Lawrence Cheng Tan-shui (born 28 December 1954) is a Hong Kong film actor, director, screenwriter, producer, and master of ceremonies. He was a Hong Kong DJ and radio channel executive.

Cheng became famous after he created the radio drama series The Yuppie Fantasia (小男人週記) in 1986 which he also starred in. In 1989, he starred in the film adaptation of the series which was directed by Gordon Chan and became a box office hit.

Early life
Cheng was born in Hong Kong on 27 November 1954. His ancestral hometown is huizhou ( 惠州市), Guangdong province. Having attended secondary school in St. Paul's College, he went to the Baptist College, the top broadcasting school in Hong Kong, and graduated in 1978.

Acting career
Lawrence Cheng brought his comical slightly nerdish and slightly fantasia film persona into films since the mid-80s. He has acted in mainly comedy films over the next ten years and a few drama films. He occasionally wore more than one hat like other Hong Kong actors.

After graduating from the Baptist College in 1978, Cheng immediately joined RTV in which he worked on numerous popular television series. He later joined ATV and became a Creative Director. His career path changed from a TV personal to a radio producer and DJ in 1984 when he joined RTHK. In 1987, he made his return to television industry and joined TVB. In TVB, he was a variety show host, and acted in many dramas.
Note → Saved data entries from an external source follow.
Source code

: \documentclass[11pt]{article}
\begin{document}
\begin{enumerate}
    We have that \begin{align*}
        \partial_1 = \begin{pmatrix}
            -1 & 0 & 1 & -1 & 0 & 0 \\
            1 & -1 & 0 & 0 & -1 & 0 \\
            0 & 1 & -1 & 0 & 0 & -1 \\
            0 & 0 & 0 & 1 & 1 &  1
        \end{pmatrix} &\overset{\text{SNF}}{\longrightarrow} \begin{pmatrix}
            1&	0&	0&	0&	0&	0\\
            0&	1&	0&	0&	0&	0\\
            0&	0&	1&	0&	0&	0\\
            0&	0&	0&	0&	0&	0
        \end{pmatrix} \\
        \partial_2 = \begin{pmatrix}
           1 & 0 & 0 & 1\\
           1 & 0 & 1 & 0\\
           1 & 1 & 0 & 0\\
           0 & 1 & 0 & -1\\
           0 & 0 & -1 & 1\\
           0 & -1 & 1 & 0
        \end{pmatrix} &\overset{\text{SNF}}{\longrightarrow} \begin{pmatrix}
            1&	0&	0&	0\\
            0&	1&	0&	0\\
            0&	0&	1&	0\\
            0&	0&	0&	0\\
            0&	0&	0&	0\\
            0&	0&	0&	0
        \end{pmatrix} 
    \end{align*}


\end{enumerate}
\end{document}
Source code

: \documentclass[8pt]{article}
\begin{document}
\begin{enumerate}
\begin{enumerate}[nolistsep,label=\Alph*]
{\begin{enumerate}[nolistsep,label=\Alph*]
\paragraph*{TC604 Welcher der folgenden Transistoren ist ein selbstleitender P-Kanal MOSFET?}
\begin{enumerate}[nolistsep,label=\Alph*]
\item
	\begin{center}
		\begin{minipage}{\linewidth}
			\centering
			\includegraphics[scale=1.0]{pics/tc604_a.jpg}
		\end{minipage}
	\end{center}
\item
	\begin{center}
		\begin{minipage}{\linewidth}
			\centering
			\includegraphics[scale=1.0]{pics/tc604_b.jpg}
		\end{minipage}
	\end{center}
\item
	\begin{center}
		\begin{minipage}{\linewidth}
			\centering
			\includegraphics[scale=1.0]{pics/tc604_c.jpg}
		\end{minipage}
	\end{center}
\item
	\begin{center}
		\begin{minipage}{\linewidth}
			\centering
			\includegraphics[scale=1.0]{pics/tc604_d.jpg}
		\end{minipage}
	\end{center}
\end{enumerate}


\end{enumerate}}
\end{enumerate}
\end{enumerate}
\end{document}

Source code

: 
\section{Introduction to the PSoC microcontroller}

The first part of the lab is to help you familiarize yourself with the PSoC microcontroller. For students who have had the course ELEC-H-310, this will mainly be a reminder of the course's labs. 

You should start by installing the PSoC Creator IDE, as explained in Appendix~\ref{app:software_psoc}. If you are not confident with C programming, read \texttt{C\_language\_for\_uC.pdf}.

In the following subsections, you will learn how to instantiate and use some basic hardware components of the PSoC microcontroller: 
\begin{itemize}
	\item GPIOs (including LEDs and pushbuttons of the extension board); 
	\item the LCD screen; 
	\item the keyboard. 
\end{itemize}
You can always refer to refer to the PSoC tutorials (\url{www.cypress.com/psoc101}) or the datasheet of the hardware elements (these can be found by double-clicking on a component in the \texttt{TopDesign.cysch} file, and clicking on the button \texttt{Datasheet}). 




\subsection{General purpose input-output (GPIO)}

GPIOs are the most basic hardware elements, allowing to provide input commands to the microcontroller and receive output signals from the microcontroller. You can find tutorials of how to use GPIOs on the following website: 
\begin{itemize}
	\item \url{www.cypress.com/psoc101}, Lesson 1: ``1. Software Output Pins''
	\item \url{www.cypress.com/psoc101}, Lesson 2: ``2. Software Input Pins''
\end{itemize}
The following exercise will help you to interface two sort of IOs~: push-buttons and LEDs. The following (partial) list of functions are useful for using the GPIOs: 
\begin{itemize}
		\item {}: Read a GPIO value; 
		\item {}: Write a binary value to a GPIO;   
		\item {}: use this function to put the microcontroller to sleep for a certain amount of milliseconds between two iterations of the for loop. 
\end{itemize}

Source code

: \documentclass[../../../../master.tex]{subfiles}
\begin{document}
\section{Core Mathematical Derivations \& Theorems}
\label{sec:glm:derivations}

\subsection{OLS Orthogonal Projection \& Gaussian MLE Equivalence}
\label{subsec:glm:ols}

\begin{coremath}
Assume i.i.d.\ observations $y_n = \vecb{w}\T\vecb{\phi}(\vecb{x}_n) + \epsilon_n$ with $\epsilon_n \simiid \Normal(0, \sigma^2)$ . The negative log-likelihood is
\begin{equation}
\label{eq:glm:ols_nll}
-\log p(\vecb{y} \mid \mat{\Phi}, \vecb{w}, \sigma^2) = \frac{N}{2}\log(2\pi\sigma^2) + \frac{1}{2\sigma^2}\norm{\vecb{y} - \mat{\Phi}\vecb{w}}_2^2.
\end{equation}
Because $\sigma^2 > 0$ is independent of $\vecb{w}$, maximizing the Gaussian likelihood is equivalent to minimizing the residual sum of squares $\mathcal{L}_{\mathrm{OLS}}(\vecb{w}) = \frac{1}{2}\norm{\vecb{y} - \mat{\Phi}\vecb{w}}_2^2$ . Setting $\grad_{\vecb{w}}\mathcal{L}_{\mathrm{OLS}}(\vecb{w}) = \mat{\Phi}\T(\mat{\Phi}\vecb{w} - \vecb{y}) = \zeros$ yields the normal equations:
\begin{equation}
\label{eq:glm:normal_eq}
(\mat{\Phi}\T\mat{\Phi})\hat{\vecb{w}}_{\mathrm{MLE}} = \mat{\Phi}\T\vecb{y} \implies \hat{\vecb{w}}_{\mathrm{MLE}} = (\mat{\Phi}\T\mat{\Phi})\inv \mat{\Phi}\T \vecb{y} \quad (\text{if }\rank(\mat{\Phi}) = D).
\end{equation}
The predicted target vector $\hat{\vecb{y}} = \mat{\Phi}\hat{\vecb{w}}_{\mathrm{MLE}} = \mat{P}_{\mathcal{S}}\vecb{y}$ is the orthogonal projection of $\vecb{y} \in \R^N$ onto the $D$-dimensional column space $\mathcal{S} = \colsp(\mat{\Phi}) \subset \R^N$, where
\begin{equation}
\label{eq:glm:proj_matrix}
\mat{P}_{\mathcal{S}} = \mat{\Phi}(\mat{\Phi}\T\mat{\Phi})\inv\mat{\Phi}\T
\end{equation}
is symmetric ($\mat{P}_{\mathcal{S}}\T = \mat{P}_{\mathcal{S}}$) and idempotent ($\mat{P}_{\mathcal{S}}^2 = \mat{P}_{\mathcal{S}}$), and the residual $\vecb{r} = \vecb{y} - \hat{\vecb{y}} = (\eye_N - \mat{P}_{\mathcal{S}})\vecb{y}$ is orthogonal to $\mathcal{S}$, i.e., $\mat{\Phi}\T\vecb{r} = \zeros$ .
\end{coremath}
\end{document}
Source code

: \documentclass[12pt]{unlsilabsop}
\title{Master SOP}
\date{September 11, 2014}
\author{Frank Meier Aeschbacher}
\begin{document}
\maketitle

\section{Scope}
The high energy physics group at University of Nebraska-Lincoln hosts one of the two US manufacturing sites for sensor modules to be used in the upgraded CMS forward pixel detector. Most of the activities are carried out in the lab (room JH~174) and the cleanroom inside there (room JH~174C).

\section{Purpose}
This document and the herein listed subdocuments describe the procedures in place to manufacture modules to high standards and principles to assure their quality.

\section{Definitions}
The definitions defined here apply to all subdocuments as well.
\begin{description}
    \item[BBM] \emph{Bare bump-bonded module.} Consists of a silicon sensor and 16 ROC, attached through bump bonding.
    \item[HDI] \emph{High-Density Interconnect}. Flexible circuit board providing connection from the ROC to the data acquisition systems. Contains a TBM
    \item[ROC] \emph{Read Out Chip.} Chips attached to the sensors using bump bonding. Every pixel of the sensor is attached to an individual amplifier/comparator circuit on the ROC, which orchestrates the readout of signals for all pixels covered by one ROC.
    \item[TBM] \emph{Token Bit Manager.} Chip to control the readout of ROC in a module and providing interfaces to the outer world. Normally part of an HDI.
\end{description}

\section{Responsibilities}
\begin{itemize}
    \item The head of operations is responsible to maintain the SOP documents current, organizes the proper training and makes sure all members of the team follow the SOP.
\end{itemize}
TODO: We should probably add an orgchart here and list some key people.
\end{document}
His film career started in 1980, however he was not yet well known til he starred in The Yuppie Fantasia in 1989, which was a box office hit grossing out US$2 million. Aside from being an actor, he is also a director, producer and screenwriter.

Cheng currently hosts variety shows as a freelancer for TVB, ATV, now TV Hong Kong Channel, feature Race Meetings and Events for The Hong Kong Jockey Club and acts in a few dramas. He acts as supporting actor in Hong Kong films.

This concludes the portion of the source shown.